▶ _ABOUT THIS TASK_
A verbatim repetition of the data below is requested, without images.
:::::
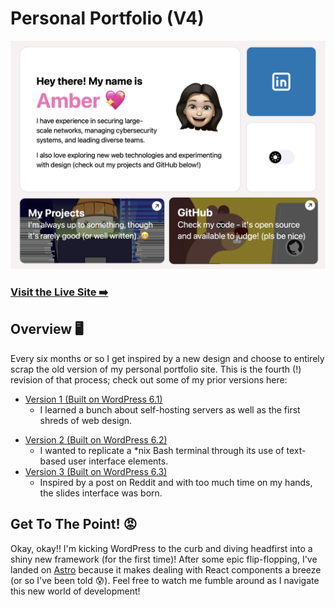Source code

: # Personal Portfolio (V4)

![Homepage Screenshot](readme-screenshot.png)

### [Visit the Live Site ➡️](https://ambercaravalho.github.io/personal-site-v4/)

## Overview 🖥️
Every six months or so I get inspired by a new design and choose to entirely scrap the old version of my personal portfolio site. This is the fourth (!) revision of that process; check out some of my prior versions here:

* [Version 1 (Built on WordPress 6.1)](https://web.archive.org/web/20230513131828/https://ambercaravalho.com/)
    - I learned a bunch about self-hosting servers as well as the first shreds of web design.
- [Version 2 (Built on WordPress 6.2)](https://v2.ambercaravalho.com)
    - I wanted to replicate a *nix Bash terminal through its use of text-based user interface elements.
- [Version 3 (Built on WordPress 6.3)](https://v3.ambercaravalho.com)
    - Inspired by a post on Reddit and with too much time on my hands, the slides interface was born.

## Get To The Point! 😡

Okay, okay!! I'm kicking WordPress to the curb and diving headfirst into a shiny new framework (for the first time)! After some epic flip-flopping, I've landed on [Astro](https://astro.build) because it makes dealing with React components a breeze (or so I've been told 😰). Feel free to watch me fumble around as I navigate this new world of development!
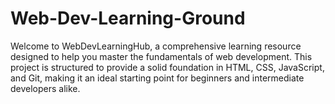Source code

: # Web-Dev-Learning-Ground
Welcome to WebDevLearningHub, a comprehensive learning resource designed to help you master the fundamentals of web development. This project is structured to provide a solid foundation in HTML, CSS, JavaScript, and Git, making it an ideal starting point for beginners and intermediate developers alike.

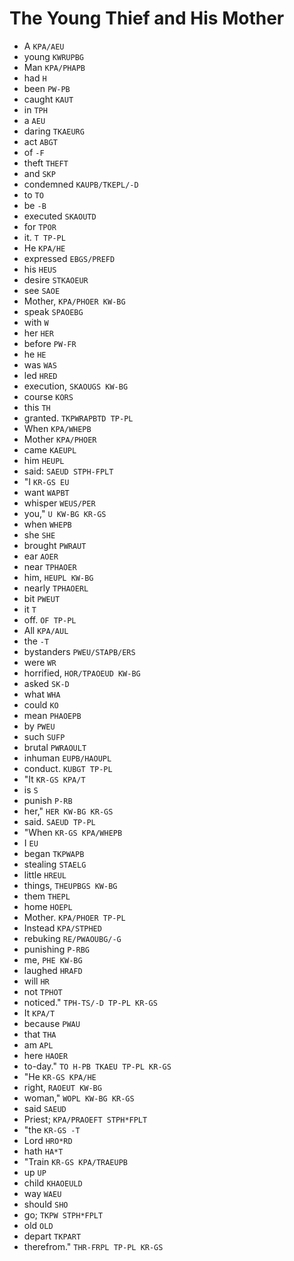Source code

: # The Young Thief and His Mother

* A `KPA/AEU`
* young `KWRUPBG`
* Man `KPA/PHAPB`
* had `H`
* been `PW-PB`
* caught `KAUT`
* in `TPH`
* a `AEU`
* daring `TKAEURG`
* act `ABGT`
* of `-F`
* theft `THEFT`
* and `SKP`
* condemned `KAUPB/TKEPL/-D`
* to `TO`
* be `-B`
* executed `SKAOUTD`
* for `TPOR`
* it. `T TP-PL`
* He `KPA/HE`
* expressed `EBGS/PREFD`
* his `HEUS`
* desire `STKAOEUR`
* see `SAOE`
* Mother, `KPA/PHOER KW-BG`
* speak `SPAOEBG`
* with `W`
* her `HER`
* before `PW-FR`
* he `HE`
* was `WAS`
* led `HRED`
* execution, `SKAOUGS KW-BG`
* course `KORS`
* this `TH`
* granted. `TKPWRAPBTD TP-PL`
* When `KPA/WHEPB`
* Mother `KPA/PHOER`
* came `KAEUPL`
* him `HEUPL`
* said: `SAEUD STPH-FPLT`
* "I `KR-GS EU`
* want `WAPBT`
* whisper `WEUS/PER`
* you," `U KW-BG KR-GS`
* when `WHEPB`
* she `SHE`
* brought `PWRAUT`
* ear `AOER`
* near `TPHAOER`
* him, `HEUPL KW-BG`
* nearly `TPHAOERL`
* bit `PWEUT`
* it `T`
* off. `OF TP-PL`
* All `KPA/AUL`
* the `-T`
* bystanders `PWEU/STAPB/ERS`
* were `WR`
* horrified, `HOR/TPAOEUD KW-BG`
* asked `SK-D`
* what `WHA`
* could `KO`
* mean `PHAOEPB`
* by `PWEU`
* such `SUFP`
* brutal `PWRAOULT`
* inhuman `EUPB/HAOUPL`
* conduct. `KUBGT TP-PL`
* "It `KR-GS KPA/T`
* is `S`
* punish `P-RB`
* her," `HER KW-BG KR-GS`
* said. `SAEUD TP-PL`
* "When `KR-GS KPA/WHEPB`
* I `EU`
* began `TKPWAPB`
* stealing `STAELG`
* little `HREUL`
* things, `THEUPBGS KW-BG`
* them `THEPL`
* home `HOEPL`
* Mother. `KPA/PHOER TP-PL`
* Instead `KPA/STPHED`
* rebuking `RE/PWAOUBG/-G`
* punishing `P-RBG`
* me, `PHE KW-BG`
* laughed `HRAFD`
* will `HR`
* not `TPHOT`
* noticed." `TPH-TS/-D TP-PL KR-GS`
* It `KPA/T`
* because `PWAU`
* that `THA`
* am `APL`
* here `HAOER`
* to-day." `TO H-PB TKAEU TP-PL KR-GS`
* "He `KR-GS KPA/HE`
* right, `RAOEUT KW-BG`
* woman," `WOPL KW-BG KR-GS`
* said `SAEUD`
* Priest; `KPA/PRAOEFT STPH*FPLT`
* "the `KR-GS -T`
* Lord `HRO*RD`
* hath `HA*T`
* "Train `KR-GS KPA/TRAEUPB`
* up `UP`
* child `KHAOEULD`
* way `WAEU`
* should `SHO`
* go; `TKPW STPH*FPLT`
* old `OLD`
* depart `TKPART`
* therefrom." `THR-FRPL TP-PL KR-GS`
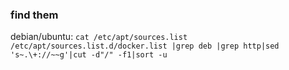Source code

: 

### find them

debian/ubuntu: 
 `cat /etc/apt/sources.list /etc/apt/sources.list.d/docker.list |grep deb |grep http|sed 's~.\+://~~g'|cut -d"/" -f1|sort -u`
:::::
▶ _RESULT_
Source code

: # Personal Portfolio (V4)

![Homepage Screenshot](readme-screenshot.png)

### [Visit the Live Site ➡️](https://ambercaravalho.github.io/personal-site-v4/)

## Overview 🖥️
Every six months or so I get inspired by a new design and choose to entirely scrap the old version of my personal portfolio site. This is the fourth (!) revision of that process; check out some of my prior versions here:

* [Version 1 (Built on WordPress 6.1)](https://web.archive.org/web/20230513131828/https://ambercaravalho.com/)
    - I learned a bunch about self-hosting servers as well as the first shreds of web design.
- [Version 2 (Built on WordPress 6.2)](https://v2.ambercaravalho.com)
    - I wanted to replicate a *nix Bash terminal through its use of text-based user interface elements.
- [Version 3 (Built on WordPress 6.3)](https://v3.ambercaravalho.com)
    - Inspired by a post on Reddit and with too much time on my hands, the slides interface was born.

## Get To The Point! 😡

Okay, okay!! I'm kicking WordPress to the curb and diving headfirst into a shiny new framework (for the first time)! After some epic flip-flopping, I've landed on [Astro](https://astro.build) because it makes dealing with React components a breeze (or so I've been told 😰). Feel free to watch me fumble around as I navigate this new world of development!
Source code

: # Web-Dev-Learning-Ground
Welcome to WebDevLearningHub, a comprehensive learning resource designed to help you master the fundamentals of web development. This project is structured to provide a solid foundation in HTML, CSS, JavaScript, and Git, making it an ideal starting point for beginners and intermediate developers alike.

Source code

: # The Young Thief and His Mother

* A `KPA/AEU`
* young `KWRUPBG`
* Man `KPA/PHAPB`
* had `H`
* been `PW-PB`
* caught `KAUT`
* in `TPH`
* a `AEU`
* daring `TKAEURG`
* act `ABGT`
* of `-F`
* theft `THEFT`
* and `SKP`
* condemned `KAUPB/TKEPL/-D`
* to `TO`
* be `-B`
* executed `SKAOUTD`
* for `TPOR`
* it. `T TP-PL`
* He `KPA/HE`
* expressed `EBGS/PREFD`
* his `HEUS`
* desire `STKAOEUR`
* see `SAOE`
* Mother, `KPA/PHOER KW-BG`
* speak `SPAOEBG`
* with `W`
* her `HER`
* before `PW-FR`
* he `HE`
* was `WAS`
* led `HRED`
* execution, `SKAOUGS KW-BG`
* course `KORS`
* this `TH`
* granted. `TKPWRAPBTD TP-PL`
* When `KPA/WHEPB`
* Mother `KPA/PHOER`
* came `KAEUPL`
* him `HEUPL`
* said: `SAEUD STPH-FPLT`
* "I `KR-GS EU`
* want `WAPBT`
* whisper `WEUS/PER`
* you," `U KW-BG KR-GS`
* when `WHEPB`
* she `SHE`
* brought `PWRAUT`
* ear `AOER`
* near `TPHAOER`
* him, `HEUPL KW-BG`
* nearly `TPHAOERL`
* bit `PWEUT`
* it `T`
* off. `OF TP-PL`
* All `KPA/AUL`
* the `-T`
* bystanders `PWEU/STAPB/ERS`
* were `WR`
* horrified, `HOR/TPAOEUD KW-BG`
* asked `SK-D`
* what `WHA`
* could `KO`
* mean `PHAOEPB`
* by `PWEU`
* such `SUFP`
* brutal `PWRAOULT`
* inhuman `EUPB/HAOUPL`
* conduct. `KUBGT TP-PL`
* "It `KR-GS KPA/T`
* is `S`
* punish `P-RB`
* her," `HER KW-BG KR-GS`
* said. `SAEUD TP-PL`
* "When `KR-GS KPA/WHEPB`
* I `EU`
* began `TKPWAPB`
* stealing `STAELG`
* little `HREUL`
* things, `THEUPBGS KW-BG`
* them `THEPL`
* home `HOEPL`
* Mother. `KPA/PHOER TP-PL`
* Instead `KPA/STPHED`
* rebuking `RE/PWAOUBG/-G`
* punishing `P-RBG`
* me, `PHE KW-BG`
* laughed `HRAFD`
* will `HR`
* not `TPHOT`
* noticed." `TPH-TS/-D TP-PL KR-GS`
* It `KPA/T`
* because `PWAU`
* that `THA`
* am `APL`
* here `HAOER`
* to-day." `TO H-PB TKAEU TP-PL KR-GS`
* "He `KR-GS KPA/HE`
* right, `RAOEUT KW-BG`
* woman," `WOPL KW-BG KR-GS`
* said `SAEUD`
* Priest; `KPA/PRAOEFT STPH*FPLT`
* "the `KR-GS -T`
* Lord `HRO*RD`
* hath `HA*T`
* "Train `KR-GS KPA/TRAEUPB`
* up `UP`
* child `KHAOEULD`
* way `WAEU`
* should `SHO`
* go; `TKPW STPH*FPLT`
* old `OLD`
* depart `TKPART`
* therefrom." `THR-FRPL TP-PL KR-GS`
Source code

: 

### find them

debian/ubuntu: 
 `cat /etc/apt/sources.list /etc/apt/sources.list.d/docker.list |grep deb |grep http|sed 's~.\+://~~g'|cut -d"/" -f1|sort -u`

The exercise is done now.